To test this, researchers put the defeated mice back together with the bully. While normal mice tentatively approached the bully several times, mice with more oxytocin receptors kept their distance. Mice without oxytocin receptors seemed to have forgotten the episode and hanged around the bully way more than normal mice. So it does seem that increased oxytocin signalling enhances bad memories, and predisposes a traumatized individual to more fear and anxiety when subjected to further stress later on.
Researchers then tried to figure out how oxytocin strengthens a bad memory, and identified a protein called ERK1/2 as a main signalling messenger. When they inhibited ERK1/2 with a drug called U0126 (black bar on the far right), the effects of social defeat on enhancing bad memories (orange bar) were eliminated. The drug did not affect fear memory in non-stressed (NS) mice (grey and black bars on the left). Interestingly, oxytocin activates alternatively signalling proteins in other brain regions such as the central amygdala, which DECREASES anxiety. So it seems that oxytocin is “two-faced”, and depending on which brain area it’s activating on, can enhance both “love” and fear.
As mentioned before, oxytocin circulates throughout the body and the brain. It would be interesting to see how systemic oxytocin influences fear memory.

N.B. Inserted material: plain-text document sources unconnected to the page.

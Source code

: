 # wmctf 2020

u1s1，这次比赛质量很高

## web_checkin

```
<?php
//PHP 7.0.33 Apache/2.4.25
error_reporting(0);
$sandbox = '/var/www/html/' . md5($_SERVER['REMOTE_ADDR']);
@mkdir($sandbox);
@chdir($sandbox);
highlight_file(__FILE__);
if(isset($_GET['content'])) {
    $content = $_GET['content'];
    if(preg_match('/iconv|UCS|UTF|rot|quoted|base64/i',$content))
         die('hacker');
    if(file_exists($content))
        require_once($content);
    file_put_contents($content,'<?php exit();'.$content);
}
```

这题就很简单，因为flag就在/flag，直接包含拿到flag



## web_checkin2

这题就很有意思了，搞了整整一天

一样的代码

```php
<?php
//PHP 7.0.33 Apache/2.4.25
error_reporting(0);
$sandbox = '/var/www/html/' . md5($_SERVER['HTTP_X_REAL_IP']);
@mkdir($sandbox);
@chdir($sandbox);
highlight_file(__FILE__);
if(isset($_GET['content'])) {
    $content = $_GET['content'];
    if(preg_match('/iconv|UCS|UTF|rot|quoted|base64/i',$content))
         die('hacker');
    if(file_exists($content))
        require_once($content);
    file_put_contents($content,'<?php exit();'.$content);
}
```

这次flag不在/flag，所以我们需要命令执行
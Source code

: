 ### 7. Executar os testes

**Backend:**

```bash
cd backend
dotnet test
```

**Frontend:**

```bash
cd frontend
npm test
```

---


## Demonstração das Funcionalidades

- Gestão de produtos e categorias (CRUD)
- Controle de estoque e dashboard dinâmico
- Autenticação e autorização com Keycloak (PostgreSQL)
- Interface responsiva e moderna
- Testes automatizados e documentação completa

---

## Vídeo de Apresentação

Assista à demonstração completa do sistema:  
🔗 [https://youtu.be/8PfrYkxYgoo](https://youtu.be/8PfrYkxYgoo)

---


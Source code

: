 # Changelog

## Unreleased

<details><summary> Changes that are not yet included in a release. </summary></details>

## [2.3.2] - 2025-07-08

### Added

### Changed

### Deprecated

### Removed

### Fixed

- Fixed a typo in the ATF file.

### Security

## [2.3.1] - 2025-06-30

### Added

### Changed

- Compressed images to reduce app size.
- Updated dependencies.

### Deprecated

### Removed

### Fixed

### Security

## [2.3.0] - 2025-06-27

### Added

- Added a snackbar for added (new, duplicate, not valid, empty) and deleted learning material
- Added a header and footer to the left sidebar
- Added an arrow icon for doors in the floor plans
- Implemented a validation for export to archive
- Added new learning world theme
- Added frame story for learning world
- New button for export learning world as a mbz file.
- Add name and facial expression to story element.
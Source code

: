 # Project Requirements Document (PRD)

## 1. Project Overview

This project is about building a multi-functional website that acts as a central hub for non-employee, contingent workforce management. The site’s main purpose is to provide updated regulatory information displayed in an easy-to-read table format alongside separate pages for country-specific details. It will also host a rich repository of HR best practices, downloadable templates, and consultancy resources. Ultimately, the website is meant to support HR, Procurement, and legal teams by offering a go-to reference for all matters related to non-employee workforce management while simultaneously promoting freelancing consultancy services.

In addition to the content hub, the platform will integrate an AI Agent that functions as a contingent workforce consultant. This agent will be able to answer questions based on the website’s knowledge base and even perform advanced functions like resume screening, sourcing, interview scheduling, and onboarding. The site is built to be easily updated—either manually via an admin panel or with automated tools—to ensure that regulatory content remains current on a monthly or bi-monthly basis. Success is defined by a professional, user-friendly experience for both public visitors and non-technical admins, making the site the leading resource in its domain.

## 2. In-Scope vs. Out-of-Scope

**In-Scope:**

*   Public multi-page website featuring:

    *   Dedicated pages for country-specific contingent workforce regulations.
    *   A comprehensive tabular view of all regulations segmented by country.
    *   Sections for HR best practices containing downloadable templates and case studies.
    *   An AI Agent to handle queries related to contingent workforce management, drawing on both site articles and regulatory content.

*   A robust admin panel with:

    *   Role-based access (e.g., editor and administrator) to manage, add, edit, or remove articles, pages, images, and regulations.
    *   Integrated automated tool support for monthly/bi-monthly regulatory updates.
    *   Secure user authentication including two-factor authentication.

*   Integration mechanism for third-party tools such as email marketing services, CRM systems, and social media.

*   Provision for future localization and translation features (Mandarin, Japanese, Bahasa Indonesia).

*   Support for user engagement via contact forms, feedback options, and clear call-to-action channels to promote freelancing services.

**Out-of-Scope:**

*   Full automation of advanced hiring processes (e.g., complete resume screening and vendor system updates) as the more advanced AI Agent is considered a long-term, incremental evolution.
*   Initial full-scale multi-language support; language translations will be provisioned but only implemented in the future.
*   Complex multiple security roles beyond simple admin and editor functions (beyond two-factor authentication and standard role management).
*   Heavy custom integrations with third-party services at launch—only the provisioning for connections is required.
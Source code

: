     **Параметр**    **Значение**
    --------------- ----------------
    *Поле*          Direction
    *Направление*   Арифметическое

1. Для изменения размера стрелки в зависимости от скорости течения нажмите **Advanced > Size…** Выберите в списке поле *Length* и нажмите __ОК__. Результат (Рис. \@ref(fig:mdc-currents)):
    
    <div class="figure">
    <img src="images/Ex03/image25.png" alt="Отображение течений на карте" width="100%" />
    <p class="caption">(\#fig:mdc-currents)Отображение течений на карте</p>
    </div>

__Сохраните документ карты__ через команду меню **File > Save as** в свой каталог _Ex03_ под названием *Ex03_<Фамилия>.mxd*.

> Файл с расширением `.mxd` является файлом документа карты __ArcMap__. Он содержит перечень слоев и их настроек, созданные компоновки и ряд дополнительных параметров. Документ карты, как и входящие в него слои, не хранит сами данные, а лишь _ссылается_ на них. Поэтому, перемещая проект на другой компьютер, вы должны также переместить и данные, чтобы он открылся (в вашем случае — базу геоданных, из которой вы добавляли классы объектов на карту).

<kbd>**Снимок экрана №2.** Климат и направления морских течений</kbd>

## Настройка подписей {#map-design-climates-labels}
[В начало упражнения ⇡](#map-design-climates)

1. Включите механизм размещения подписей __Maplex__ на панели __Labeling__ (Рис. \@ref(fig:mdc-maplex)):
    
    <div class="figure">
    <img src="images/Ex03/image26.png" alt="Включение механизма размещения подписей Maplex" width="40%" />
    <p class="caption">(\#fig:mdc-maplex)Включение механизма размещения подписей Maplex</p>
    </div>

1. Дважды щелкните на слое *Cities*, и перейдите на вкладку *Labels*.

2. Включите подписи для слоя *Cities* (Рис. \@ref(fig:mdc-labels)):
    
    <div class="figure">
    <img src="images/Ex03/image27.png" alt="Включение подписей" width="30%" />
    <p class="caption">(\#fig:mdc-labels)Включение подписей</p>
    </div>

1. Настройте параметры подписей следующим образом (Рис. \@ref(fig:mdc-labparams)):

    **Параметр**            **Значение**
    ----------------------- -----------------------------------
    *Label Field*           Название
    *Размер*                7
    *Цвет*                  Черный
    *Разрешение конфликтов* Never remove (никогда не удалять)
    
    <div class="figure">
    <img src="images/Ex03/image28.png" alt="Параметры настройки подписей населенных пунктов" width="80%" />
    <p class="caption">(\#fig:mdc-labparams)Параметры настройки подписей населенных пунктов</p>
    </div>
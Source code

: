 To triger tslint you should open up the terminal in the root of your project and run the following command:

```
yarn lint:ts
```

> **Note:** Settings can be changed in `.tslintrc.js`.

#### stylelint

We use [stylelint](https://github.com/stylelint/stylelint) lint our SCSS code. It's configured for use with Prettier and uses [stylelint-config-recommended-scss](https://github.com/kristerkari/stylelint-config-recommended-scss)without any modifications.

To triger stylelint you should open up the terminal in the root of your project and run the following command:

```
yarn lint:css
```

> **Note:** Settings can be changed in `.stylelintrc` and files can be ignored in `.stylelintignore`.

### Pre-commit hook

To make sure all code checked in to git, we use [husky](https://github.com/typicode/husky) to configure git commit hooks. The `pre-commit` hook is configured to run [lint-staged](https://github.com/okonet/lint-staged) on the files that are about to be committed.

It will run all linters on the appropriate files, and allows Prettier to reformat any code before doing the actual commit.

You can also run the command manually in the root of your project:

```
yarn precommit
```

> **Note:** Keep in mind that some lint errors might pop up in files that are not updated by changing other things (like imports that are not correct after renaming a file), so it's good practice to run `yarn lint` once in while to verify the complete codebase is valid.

Could it be that stress differentially alters oxytocin receptor levels in different areas of the brain, changing the balance between promoting and eliminating fear? Does oxytocin have the same effect on different types of stress? Does oxytocin signalling in the LS go awry in people with anxiety disorders? Perhaps giving nasal oxytocin is not the best anti-anxiety med, and targeting its downstream signalling pathways in fear-inducing brain areas (like the LS) might be a better approach?
Finally, what is the role of oxytocin in influencing individual behaviour in social interaction? This study clearly tells us that oxytocin does not unidirectionally decrease anxiety. Maybe, as the authors suggested, it is a signal that focuses our attention to different social contexts and cues, making them more noteworthy and our experiences more long lasting. We don’t yet know. Hopefully, more research will continue to reveal the multiple faces of this complicated and fascinating molecule.
Guzmán YF, Tronson NC, Jovasevic V, Sato K, Guedea AL, Mizukami H, Nishimori K, & Radulovic J (2013). Fear-enhancing effects of septal oxytocin receptors. Nature neuroscience PMID: 23872596
Note: For those interested in learning more about oxytocin, @Scicurious has an awesome blog series going on. Check it out!
Edit: Thanks to Samuel for pointing out in the comments that oxytocin is also considered a neurotransmitter.